[Records contained in a dataset]
============

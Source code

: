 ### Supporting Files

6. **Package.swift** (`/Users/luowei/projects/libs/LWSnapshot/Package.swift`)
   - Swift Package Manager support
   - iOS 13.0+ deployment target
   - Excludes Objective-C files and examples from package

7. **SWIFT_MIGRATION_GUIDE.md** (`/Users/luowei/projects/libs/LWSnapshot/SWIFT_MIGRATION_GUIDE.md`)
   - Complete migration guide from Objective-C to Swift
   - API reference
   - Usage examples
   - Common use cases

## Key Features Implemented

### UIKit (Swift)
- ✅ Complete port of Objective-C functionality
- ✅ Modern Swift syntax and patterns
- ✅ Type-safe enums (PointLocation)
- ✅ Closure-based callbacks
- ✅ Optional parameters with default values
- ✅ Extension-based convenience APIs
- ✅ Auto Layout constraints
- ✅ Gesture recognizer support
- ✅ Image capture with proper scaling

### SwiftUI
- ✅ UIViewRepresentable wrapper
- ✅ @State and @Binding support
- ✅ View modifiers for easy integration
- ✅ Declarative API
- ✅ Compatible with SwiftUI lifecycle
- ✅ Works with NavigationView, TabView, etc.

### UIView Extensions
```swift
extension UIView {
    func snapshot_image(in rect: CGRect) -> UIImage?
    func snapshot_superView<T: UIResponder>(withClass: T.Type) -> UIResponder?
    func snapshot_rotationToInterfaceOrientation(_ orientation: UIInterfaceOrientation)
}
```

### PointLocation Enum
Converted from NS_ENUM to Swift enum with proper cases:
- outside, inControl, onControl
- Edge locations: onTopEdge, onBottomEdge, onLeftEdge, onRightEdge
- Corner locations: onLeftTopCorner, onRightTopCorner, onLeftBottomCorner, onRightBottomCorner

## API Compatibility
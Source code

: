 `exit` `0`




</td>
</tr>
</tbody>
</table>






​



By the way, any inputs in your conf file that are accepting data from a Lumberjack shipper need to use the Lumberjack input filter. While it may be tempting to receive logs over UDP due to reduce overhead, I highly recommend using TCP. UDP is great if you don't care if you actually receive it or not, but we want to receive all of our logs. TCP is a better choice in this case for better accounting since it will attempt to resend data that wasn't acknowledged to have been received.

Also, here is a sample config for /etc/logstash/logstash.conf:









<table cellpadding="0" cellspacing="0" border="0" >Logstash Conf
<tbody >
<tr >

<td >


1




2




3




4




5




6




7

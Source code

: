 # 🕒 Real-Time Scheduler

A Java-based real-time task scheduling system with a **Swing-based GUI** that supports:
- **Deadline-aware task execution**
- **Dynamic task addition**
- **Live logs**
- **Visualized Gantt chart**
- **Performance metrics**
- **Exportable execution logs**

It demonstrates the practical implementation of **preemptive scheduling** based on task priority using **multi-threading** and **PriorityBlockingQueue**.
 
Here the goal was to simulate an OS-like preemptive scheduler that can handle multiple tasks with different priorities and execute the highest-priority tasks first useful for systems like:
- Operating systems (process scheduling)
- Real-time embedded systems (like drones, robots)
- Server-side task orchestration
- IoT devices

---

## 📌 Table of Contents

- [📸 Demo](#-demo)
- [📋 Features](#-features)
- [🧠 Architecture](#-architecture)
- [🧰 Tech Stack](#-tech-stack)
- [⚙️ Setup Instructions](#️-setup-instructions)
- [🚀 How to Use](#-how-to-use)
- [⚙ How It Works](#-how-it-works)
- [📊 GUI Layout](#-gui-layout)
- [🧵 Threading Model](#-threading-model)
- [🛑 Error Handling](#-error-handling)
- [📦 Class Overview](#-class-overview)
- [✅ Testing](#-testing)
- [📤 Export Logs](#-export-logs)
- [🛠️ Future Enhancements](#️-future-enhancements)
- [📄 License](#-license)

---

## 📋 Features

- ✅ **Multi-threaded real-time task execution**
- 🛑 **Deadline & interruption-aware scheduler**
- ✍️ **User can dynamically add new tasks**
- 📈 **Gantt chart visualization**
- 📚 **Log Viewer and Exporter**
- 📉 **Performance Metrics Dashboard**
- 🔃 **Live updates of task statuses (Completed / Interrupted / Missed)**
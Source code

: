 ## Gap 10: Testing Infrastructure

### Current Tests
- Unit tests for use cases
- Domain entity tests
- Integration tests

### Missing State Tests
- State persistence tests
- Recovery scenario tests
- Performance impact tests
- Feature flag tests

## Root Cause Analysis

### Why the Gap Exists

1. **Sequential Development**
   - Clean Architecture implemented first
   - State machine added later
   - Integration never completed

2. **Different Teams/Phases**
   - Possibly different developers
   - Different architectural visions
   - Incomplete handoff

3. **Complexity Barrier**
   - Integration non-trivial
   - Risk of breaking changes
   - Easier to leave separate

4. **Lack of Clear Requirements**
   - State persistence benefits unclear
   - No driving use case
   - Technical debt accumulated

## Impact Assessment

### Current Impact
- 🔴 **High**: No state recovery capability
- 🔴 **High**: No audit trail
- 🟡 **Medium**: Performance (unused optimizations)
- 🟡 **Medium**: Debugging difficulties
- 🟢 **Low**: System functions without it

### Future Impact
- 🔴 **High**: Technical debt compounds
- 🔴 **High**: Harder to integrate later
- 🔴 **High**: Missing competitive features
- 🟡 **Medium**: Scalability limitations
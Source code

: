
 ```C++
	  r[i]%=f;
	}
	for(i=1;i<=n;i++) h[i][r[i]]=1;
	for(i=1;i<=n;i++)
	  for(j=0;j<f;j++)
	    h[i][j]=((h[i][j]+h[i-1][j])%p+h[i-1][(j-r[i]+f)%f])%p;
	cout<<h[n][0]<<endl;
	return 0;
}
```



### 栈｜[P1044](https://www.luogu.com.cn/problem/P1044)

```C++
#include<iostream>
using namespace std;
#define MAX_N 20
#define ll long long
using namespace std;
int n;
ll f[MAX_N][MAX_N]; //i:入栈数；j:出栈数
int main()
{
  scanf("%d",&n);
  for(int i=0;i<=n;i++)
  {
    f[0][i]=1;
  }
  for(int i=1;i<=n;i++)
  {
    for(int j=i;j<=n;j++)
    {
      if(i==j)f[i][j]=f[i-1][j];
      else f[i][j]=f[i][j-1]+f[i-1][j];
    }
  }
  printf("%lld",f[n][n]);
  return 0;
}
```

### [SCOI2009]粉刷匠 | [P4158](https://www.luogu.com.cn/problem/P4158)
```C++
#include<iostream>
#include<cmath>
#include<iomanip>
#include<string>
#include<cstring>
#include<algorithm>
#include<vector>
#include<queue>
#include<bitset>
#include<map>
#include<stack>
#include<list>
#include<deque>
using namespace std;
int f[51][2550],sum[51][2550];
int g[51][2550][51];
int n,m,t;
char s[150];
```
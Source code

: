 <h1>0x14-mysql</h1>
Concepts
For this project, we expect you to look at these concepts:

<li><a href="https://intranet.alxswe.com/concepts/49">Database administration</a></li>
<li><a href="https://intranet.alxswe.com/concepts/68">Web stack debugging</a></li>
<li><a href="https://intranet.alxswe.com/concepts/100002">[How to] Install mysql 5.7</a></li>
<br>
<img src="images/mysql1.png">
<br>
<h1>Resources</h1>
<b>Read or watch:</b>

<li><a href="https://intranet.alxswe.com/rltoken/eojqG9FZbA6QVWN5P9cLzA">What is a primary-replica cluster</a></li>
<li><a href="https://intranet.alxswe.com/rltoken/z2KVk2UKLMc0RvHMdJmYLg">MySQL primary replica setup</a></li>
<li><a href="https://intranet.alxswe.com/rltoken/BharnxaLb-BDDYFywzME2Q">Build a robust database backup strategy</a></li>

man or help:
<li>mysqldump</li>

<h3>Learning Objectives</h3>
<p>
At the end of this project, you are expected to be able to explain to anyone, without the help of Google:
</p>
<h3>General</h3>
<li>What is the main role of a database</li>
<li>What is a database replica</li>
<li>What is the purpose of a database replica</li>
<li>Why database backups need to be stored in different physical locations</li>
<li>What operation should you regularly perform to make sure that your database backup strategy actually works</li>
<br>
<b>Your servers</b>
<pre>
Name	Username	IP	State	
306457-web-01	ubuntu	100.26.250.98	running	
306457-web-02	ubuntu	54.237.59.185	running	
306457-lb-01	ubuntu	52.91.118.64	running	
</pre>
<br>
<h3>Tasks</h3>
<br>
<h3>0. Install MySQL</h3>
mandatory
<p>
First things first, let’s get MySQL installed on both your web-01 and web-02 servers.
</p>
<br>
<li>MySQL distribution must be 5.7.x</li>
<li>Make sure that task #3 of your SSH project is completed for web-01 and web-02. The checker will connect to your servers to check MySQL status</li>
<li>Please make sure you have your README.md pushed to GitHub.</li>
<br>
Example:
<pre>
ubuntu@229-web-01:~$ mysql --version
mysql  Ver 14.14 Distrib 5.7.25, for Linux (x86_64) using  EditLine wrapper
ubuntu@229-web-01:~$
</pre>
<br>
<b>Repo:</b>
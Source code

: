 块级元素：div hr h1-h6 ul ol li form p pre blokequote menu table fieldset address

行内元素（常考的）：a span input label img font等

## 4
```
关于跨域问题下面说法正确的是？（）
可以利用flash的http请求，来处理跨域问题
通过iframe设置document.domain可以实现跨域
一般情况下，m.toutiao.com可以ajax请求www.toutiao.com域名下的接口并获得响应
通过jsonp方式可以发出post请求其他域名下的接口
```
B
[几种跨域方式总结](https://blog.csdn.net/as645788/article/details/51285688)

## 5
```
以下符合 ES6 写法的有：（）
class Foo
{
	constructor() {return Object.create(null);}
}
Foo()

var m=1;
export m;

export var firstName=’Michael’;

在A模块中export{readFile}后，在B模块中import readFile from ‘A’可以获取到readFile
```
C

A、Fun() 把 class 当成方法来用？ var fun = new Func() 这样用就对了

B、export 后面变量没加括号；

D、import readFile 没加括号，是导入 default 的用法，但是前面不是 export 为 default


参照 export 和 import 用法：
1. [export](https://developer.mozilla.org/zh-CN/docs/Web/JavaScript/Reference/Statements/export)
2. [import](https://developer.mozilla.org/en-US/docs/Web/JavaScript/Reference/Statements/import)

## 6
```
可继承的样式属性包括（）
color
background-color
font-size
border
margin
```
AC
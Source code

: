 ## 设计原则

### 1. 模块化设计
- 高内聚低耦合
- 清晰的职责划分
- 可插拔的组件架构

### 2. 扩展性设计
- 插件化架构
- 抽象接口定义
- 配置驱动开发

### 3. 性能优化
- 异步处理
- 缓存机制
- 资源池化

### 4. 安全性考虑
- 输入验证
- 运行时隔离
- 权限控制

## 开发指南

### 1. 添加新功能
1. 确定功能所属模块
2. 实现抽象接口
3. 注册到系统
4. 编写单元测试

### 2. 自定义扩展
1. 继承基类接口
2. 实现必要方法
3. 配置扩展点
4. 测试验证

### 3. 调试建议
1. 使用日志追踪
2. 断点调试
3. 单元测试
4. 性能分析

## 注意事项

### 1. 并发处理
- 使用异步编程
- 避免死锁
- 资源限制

============

### What you are asked to do
The lines to copy run from the start of the records above through the line holding "### PointLocation Enum"; give them exactly, both ends included, and nothing else.

### Worked solution
Source code

: ### Supporting Files

6. **Package.swift** (`/Users/luowei/projects/libs/LWSnapshot/Package.swift`)
   - Swift Package Manager support
   - iOS 13.0+ deployment target
   - Excludes Objective-C files and examples from package

7. **SWIFT_MIGRATION_GUIDE.md** (`/Users/luowei/projects/libs/LWSnapshot/SWIFT_MIGRATION_GUIDE.md`)
   - Complete migration guide from Objective-C to Swift
   - API reference
   - Usage examples
   - Common use cases

## Key Features Implemented

### UIKit (Swift)
- ✅ Complete port of Objective-C functionality
- ✅ Modern Swift syntax and patterns
- ✅ Type-safe enums (PointLocation)
- ✅ Closure-based callbacks
- ✅ Optional parameters with default values
- ✅ Extension-based convenience APIs
- ✅ Auto Layout constraints
- ✅ Gesture recognizer support
- ✅ Image capture with proper scaling

### SwiftUI
- ✅ UIViewRepresentable wrapper
- ✅ @State and @Binding support
- ✅ View modifiers for easy integration
- ✅ Declarative API
- ✅ Compatible with SwiftUI lifecycle
- ✅ Works with NavigationView, TabView, etc.

### UIView Extensions
```swift
extension UIView {
    func snapshot_image(in rect: CGRect) -> UIImage?
    func snapshot_superView<T: UIResponder>(withClass: T.Type) -> UIResponder?
    func snapshot_rotationToInterfaceOrientation(_ orientation: UIInterfaceOrientation)
}
```

### PointLocation Enum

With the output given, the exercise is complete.